One-loop tadpole diagrams around $k_1$. (a) (Left) Forward scattering of $({\eta }_1,{\eta }_2)=\left(\mathrm{L},\mathrm{R}\right)$ fermions onto $({\eta }_3,{\eta }_4)=\left(\mathrm{L},\mathrm{R}\right)$. (Right) Tadpole diagrams by joining an incoming and outgoing line of the same $\eta \in \{\mathrm{L},\mathrm{R}\}$ flavor into a loop. The momentum inside the loop is constrained to a small region around the cutoff ${\mathrm{\Lambda }}_{\mathrm{c}}/s\le \tilde{k}\le {\mathrm{\Lambda }}_{\mathrm{c}}$. The loop integrals over the fast modes are labeled by ${\eta }_{\mathrm{f}}(\tilde{k},\tilde{\omega })$ and depicted by dashed closed lines. (b) (Left) Backward scattering of $({\eta }_1,{\eta }_2)=\left(\mathrm{R},\mathrm{L}\right)$ fermions onto $({\eta }_3,{\eta }_4)=\left(\mathrm{L},\mathrm{R}\right)$. (Right) Corresponding tadpole diagrams.

Figure 3

One-loop tadpole diagrams involving $k_1$ and $k_0$. (a) (Left) Scattering of $({\eta }_1,{\eta }_2)=\left(\mathrm{L},\mathrm{u}/\mathrm{d}\right)$ fermions onto $({\eta }_3,{\eta }_4)=\left(\mathrm{u}/\mathrm{d},\mathrm{R}\right)$. (Right) Tadpole corrections to the mass of the light fermions by joining an incoming and outgoing line of the heavy fermions (we use the same conventions as in Fig. 2). (b) Same as for (a) but for the scattering of $({\eta }_1,{\eta }_2)=\left(\mathrm{R},\mathrm{u}/\mathrm{d}\right)$ fermions onto $({\eta }_3,{\eta }_4)=\left(\mathrm{u}/\mathrm{d},\mathrm{L}\right)$.

Figure 4

Benchmark of the RG prediction for the critical line.
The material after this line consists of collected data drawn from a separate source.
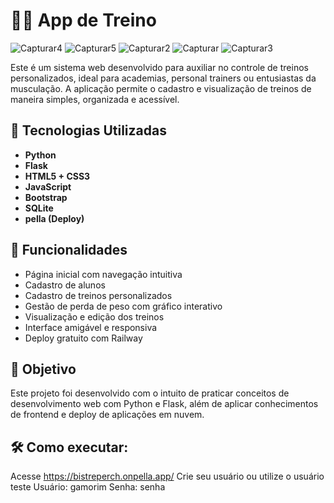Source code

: # 🏋️‍♂️ App de Treino

![Capturar4](https://github.com/user-attachments/assets/d82deb0d-c0a8-40a4-b372-5542cda1e124)
![Capturar5](https://github.com/user-attachments/assets/1950fd49-8cd2-4948-98d6-243263cf32a5)
![Capturar2](https://github.com/user-attachments/assets/d37e9579-646b-4d1d-a970-741735eb9b42)
![Capturar](https://github.com/user-attachments/assets/7de11ad9-1ff9-4e72-8258-35e545f829cb)
![Capturar3](https://github.com/user-attachments/assets/7ee13a55-7908-4630-8362-e9e530df3e1a)

Este é um sistema web desenvolvido para auxiliar no controle de treinos personalizados, ideal para academias, personal trainers ou entusiastas da musculação. A aplicação permite o cadastro e visualização de treinos de maneira simples, organizada e acessível.

## 🚀 Tecnologias Utilizadas

- **Python**
- **Flask**
- **HTML5 + CSS3**
- **JavaScript**
- **Bootstrap**
- **SQLite**
- **pella (Deploy)**

## 🎯 Funcionalidades

- Página inicial com navegação intuitiva
- Cadastro de alunos
- Cadastro de treinos personalizados
- Gestão de perda de peso com gráfico interativo
- Visualização e edição dos treinos
- Interface amigável e responsiva
- Deploy gratuito com Railway

## 🧠 Objetivo

Este projeto foi desenvolvido com o intuito de praticar conceitos de desenvolvimento web com Python e Flask, além de aplicar conhecimentos de frontend e deploy de aplicações em nuvem.

## 🛠️ Como executar:
Acesse https://bistreperch.onpella.app/ Crie seu usuário ou utilize o usuário teste
Usuário: gamorim
Senha: senha
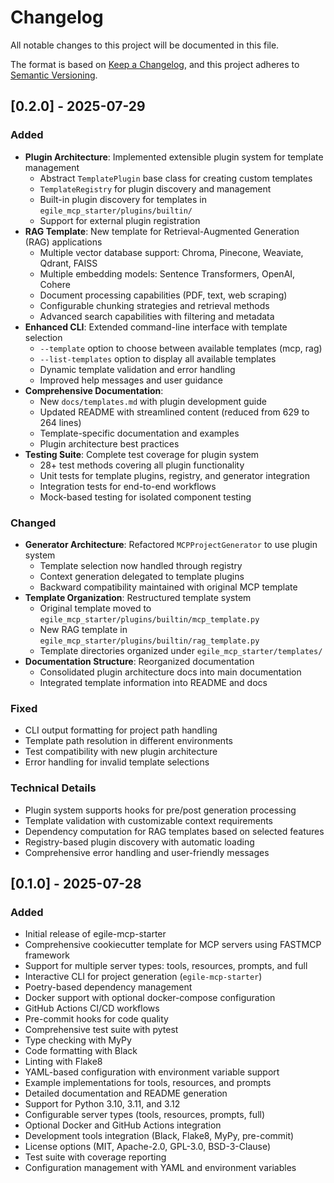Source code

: # Changelog

All notable changes to this project will be documented in this file.

The format is based on [Keep a Changelog](https://keepachangelog.com/en/1.0.0/),
and this project adheres to [Semantic Versioning](https://semver.org/spec/v2.0.0.html).

## [0.2.0] - 2025-07-29

### Added
- **Plugin Architecture**: Implemented extensible plugin system for template management
  - Abstract `TemplatePlugin` base class for creating custom templates
  - `TemplateRegistry` for plugin discovery and management
  - Built-in plugin discovery for templates in `egile_mcp_starter/plugins/builtin/`
  - Support for external plugin registration
- **RAG Template**: New template for Retrieval-Augmented Generation (RAG) applications
  - Multiple vector database support: Chroma, Pinecone, Weaviate, Qdrant, FAISS
  - Multiple embedding models: Sentence Transformers, OpenAI, Cohere
  - Document processing capabilities (PDF, text, web scraping)
  - Configurable chunking strategies and retrieval methods
  - Advanced search capabilities with filtering and metadata
- **Enhanced CLI**: Extended command-line interface with template selection
  - `--template` option to choose between available templates (mcp, rag)
  - `--list-templates` option to display all available templates
  - Dynamic template validation and error handling
  - Improved help messages and user guidance
- **Comprehensive Documentation**: 
  - New `docs/templates.md` with plugin development guide
  - Updated README with streamlined content (reduced from 629 to 264 lines)
  - Template-specific documentation and examples
  - Plugin architecture best practices
- **Testing Suite**: Complete test coverage for plugin system
  - 28+ test methods covering all plugin functionality
  - Unit tests for template plugins, registry, and generator integration
  - Integration tests for end-to-end workflows
  - Mock-based testing for isolated component testing

### Changed
- **Generator Architecture**: Refactored `MCPProjectGenerator` to use plugin system
  - Template selection now handled through registry
  - Context generation delegated to template plugins
  - Backward compatibility maintained with original MCP template
- **Template Organization**: Restructured template system
  - Original template moved to `egile_mcp_starter/plugins/builtin/mcp_template.py`
  - New RAG template in `egile_mcp_starter/plugins/builtin/rag_template.py`
  - Template directories organized under `egile_mcp_starter/templates/`
- **Documentation Structure**: Reorganized documentation
  - Consolidated plugin architecture docs into main documentation
  - Integrated template information into README and docs

### Fixed
- CLI output formatting for project path handling
- Template path resolution in different environments
- Test compatibility with new plugin architecture
- Error handling for invalid template selections

### Technical Details
- Plugin system supports hooks for pre/post generation processing
- Template validation with customizable context requirements
- Dependency computation for RAG templates based on selected features
- Registry-based plugin discovery with automatic loading
- Comprehensive error handling and user-friendly messages

## [0.1.0] - 2025-07-28

### Added
- Initial release of egile-mcp-starter
- Comprehensive cookiecutter template for MCP servers using FASTMCP framework
- Support for multiple server types: tools, resources, prompts, and full
- Interactive CLI for project generation (`egile-mcp-starter`)
- Poetry-based dependency management
- Docker support with optional docker-compose configuration
- GitHub Actions CI/CD workflows
- Pre-commit hooks for code quality
- Comprehensive test suite with pytest
- Type checking with MyPy
- Code formatting with Black
- Linting with Flake8
- YAML-based configuration with environment variable support
- Example implementations for tools, resources, and prompts
- Detailed documentation and README generation
- Support for Python 3.10, 3.11, and 3.12
- Configurable server types (tools, resources, prompts, full)
- Optional Docker and GitHub Actions integration
- Development tools integration (Black, Flake8, MyPy, pre-commit)
- License options (MIT, Apache-2.0, GPL-3.0, BSD-3-Clause)
- Test suite with coverage reporting
- Configuration management with YAML and environment variables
Comparison of the one-loop (49) (yellow line) and two-loop (52) (red line) predictions of the critical line. The blue circles label numerical results of Fig. 1 in the region of weak to moderate interactions.

Figure 5

Two-loop diagrams for the Wilson mass term. [(a) and (b)] Possible two-loop diagrams for the correction to the mass of the light fermions ${\eta }_j\in \{\mathrm{L},\mathrm{R}\}$ by virtual creation-annihilation of light/heavy fermions in fast modes $\eta ,\tilde{\eta },\widehat{\eta }\in \{\mathrm{R},\mathrm{L},\mathrm{u},\mathrm{d}\}$.

Figure 6

Entanglement spectrum of the Creutz-Hubbard ladder. Lowest $N_{\mathrm{ES}}=22$ eigenvalues of the entanglement spectrum ${\varepsilon }_n\in \mathrm{ES}\left({\rho }_{\ell }\right)$ for the Creutz-Hubbard ladder (36) for $\mathrm{\Delta }\varepsilon =2.2t$, $V_{\mathrm{v}}=0.2t$, which lies inside the TI region of Fig. 4. We compare the results obtained via the MPS numerical simulations (squares), and via the RG-corrected topological Hamiltonian (circles) (53).

Figure 7

Entanglement entropies of the critical Creutz-Hubbard ladder: Von Neumann and Rényi block entanglement entropies are represented as a function of the block chord length. The Hubbard interaction strengths are set to (a) $V_{\mathrm{v}}=0$, (b) $0.2t$, and (c) $0.4t$, while the corresponding energy imbalance $\mathrm{\Delta }\varepsilon$ is set to the critical value of Eq. (52) predicted by the RG calculations.

Figure 8

Luttinger parameter at criticality. The Luttinger parameter $K$ is extracted by fitting the bipartite fluctuations $\mathcal{F}(\ell ,L)$ obtained by the MPS numerical simulations to the linear logarithmic scaling with the chord length of Eq. (62). For each critical point $(\mathrm{\Delta }\varepsilon ,V_{\mathrm{v}})$, we extract the thermodynamic value of the Luttinger parameter by extracting the corresponding $K_L$ values for various lengths $L/a\in [64,192]$, and fitting them to $K_L=K+c_1/L+c_2/L^2$.